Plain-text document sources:

════════════════════

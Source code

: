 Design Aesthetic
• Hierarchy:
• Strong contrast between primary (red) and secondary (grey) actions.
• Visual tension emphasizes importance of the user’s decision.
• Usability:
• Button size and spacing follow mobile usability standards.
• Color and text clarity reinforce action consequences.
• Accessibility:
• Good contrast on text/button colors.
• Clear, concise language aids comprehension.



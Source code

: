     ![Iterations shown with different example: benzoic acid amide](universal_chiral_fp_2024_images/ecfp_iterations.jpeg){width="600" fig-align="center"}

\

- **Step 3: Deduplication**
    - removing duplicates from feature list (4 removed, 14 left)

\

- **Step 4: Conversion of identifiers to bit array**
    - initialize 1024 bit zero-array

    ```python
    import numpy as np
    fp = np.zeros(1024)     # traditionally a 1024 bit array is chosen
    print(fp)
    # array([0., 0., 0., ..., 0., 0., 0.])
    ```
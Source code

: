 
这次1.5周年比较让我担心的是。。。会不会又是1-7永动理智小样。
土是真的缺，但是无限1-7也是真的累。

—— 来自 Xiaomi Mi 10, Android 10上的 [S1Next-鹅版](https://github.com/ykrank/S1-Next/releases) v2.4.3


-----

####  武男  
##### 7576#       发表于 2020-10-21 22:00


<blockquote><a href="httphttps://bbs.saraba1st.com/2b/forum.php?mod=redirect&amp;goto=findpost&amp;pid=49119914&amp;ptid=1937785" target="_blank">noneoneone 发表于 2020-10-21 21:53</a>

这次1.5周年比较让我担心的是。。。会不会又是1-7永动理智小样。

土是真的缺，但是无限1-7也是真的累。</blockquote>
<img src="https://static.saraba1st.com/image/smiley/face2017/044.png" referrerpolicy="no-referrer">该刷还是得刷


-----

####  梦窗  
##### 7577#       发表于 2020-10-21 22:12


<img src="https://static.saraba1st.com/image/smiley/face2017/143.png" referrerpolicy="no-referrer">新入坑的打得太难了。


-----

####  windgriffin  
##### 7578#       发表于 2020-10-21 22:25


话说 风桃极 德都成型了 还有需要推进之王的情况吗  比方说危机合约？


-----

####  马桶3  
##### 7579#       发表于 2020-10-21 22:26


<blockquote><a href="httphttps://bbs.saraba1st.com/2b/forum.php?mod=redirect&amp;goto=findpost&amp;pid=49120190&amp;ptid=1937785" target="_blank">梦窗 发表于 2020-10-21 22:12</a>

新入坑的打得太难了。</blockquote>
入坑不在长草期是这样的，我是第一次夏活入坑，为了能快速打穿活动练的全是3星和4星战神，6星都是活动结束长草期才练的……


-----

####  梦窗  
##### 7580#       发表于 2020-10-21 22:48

════════════════════

*What to work on*
Start at the line with "入坑不在长草期是这样的，我是" and stop at the end of the records. Write those lines out exactly and add nothing.

*Written answer*
入坑不在长草期是这样的，我是第一次夏活入坑，为了能快速打穿活动练的全是3星和4星战神，6星都是活动结束长草期才练的……


-----

####  梦窗  
##### 7580#       发表于 2020-10-21 22:48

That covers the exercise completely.